Work to be completed =
Copy the records below line by line and word for word, from the very first line through the line with "on the infrastructure.", omitting each picture.

Data shown =
-- Opening Marker --
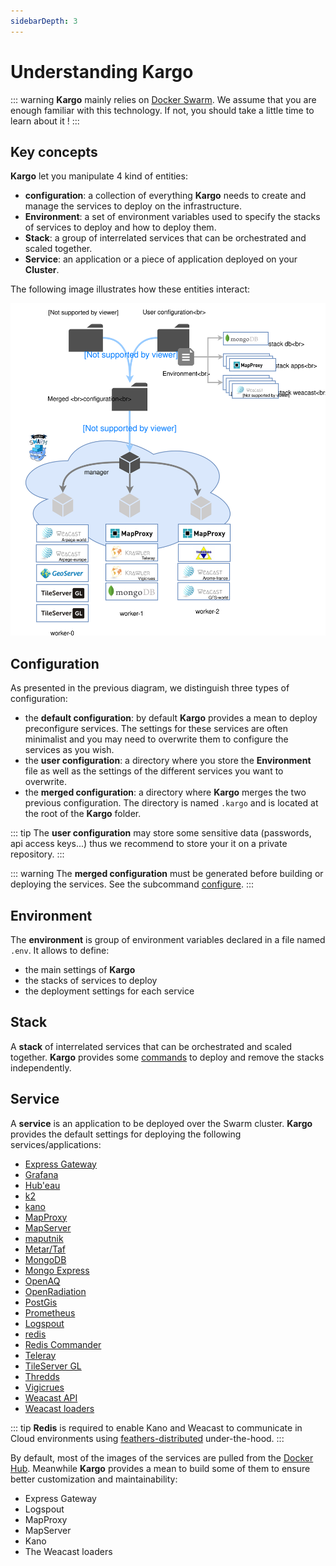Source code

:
 ```yaml
---
sidebarDepth: 3
---
```


# Understanding Kargo

::: warning 
**Kargo** mainly relies on [Docker Swarm](https://docs.docker.com/engine/swarm/). We assume that you are enough familiar with this technology. If not, you should take a little time to learn about it !
:::

## Key concepts

**Kargo** let you manipulate 4 kind of entities:
* **configuration**: a collection of everything **Kargo** needs to create and manage the services to deploy on the infrastructure.
* **Environment**: a set of environment variables used to specify the stacks of services to deploy and how to deploy them.
* **Stack**: a group of interrelated services that can be orchestrated and scaled together.
* **Service**: an application or a piece of application deployed on your **Cluster**.

The following image illustrates how these entities interact:

![Kargo principle](../assets/kargo-principle.svg)

## Configuration

As presented in the previous diagram, we distinguish three types of configuration:
* the **default configuration**: by default **Kargo** provides a mean to deploy preconfigure services. The settings for these services are often minimalist and you may need to overwrite them to configure the services as you wish.
* the **user configuration**: a directory where you store the **Environment** file as well as the settings of the different services you want to overwrite.
* the **merged configuration**: a directory where **Kargo** merges the two previous configuration. The directory is named `.kargo` and is located at the root of the **Kargo** folder. 
  
::: tip
The **user configuration** may store some sensitive data (passwords, api access keys...) thus we recommend to store your it on a private repository.
:::

::: warning
The **merged configuration** must be generated before building or deploying the services. See the subcommand [configure](../cli.md#configure).
:::

## Environment

The **environment** is group of environment variables declared in a file named `.env`.
It allows to define:
* the main settings of **Kargo**
* the stacks of services to deploy
* the deployment settings for each service

## Stack

A **stack** of interrelated services that can be orchestrated and scaled together.
**Kargo** provides some [commands](../reference/cli.md) to deploy and remove the stacks independently.

## Service

A **service** is an application to be deployed over the Swarm cluster. **Kargo** provides the default settings for deploying the following services/applications:

  * [Express Gateway](https://www.express-gateway.io/)
  * [Grafana](https://grafana.com/)
  * [Hub'eau](https://github.com/kalisio/k-hubeau)
  * [k2](https://github.com/kalisio/k2)
  * [kano](https://github.com/kalisio/kano)
  * [MapProxy](https://mapproxy.org/)
  * [MapServer](https://mapserver.org)
  * [maputnik](https://maputnik.github.io/)
  * [Metar/Taf](https://github.com/kalisio/k-metar-taf)
  * [MongoDB](https://www.mongodb.com)
  * [Mongo Express](https://github.com/mongo-express/mongo-express)
  * [OpenAQ](https://https://github.com/kalisio/k-openaq)
  * [OpenRadiation](https://github.com/kalisio/k-openradiation)
  * [PostGis](https://postgis.net/)
  * [Prometheus](https://prometheus.io/)
  * [Logspout](https://github.com/gliderlabs/logspout)
  * [redis](https://redis.io/)
  * [Redis Commander](http://joeferner.github.io/redis-commander/)
  * [Teleray](https://github.com/kalisio/k-teleray)
  * [TileServer GL](http://tileserver.org/)
  * [Thredds](https://www.unidata.ucar.edu/software/thredds/current/tds/)
  * [Vigicrues](https://github.com/kalisio/k-vigicrues) 
  * [Weacast API](https://weacast.github.io/weacast-docs/)
  * [Weacast loaders](https://weacast.github.io/weacast-docs/)

::: tip
**Redis** is required to enable Kano and Weacast to communicate in Cloud environments using [feathers-distributed](https://github.com/kalisio/feathers-distributed) under-the-hood.
:::

By default, most of the images of the services are pulled from the [Docker Hub](https://hub.docker.com/). Meanwhile **Kargo** provides a mean to build some of them to ensure better customization and maintainability:

* Express Gateway
* Logspout
* MapProxy
* MapServer
* Kano
* The Weacast loaders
-- Closing Marker --
Solution for this task =
Source code

:
 ```yaml
---
sidebarDepth: 3
---
```


# Understanding Kargo

::: warning 
**Kargo** mainly relies on [Docker Swarm](https://docs.docker.com/engine/swarm/). We assume that you are enough familiar with this technology. If not, you should take a little time to learn about it !
:::

## Key concepts

**Kargo** let you manipulate 4 kind of entities:
* **configuration**: a collection of everything **Kargo** needs to create and manage the services to deploy on the infrastructure.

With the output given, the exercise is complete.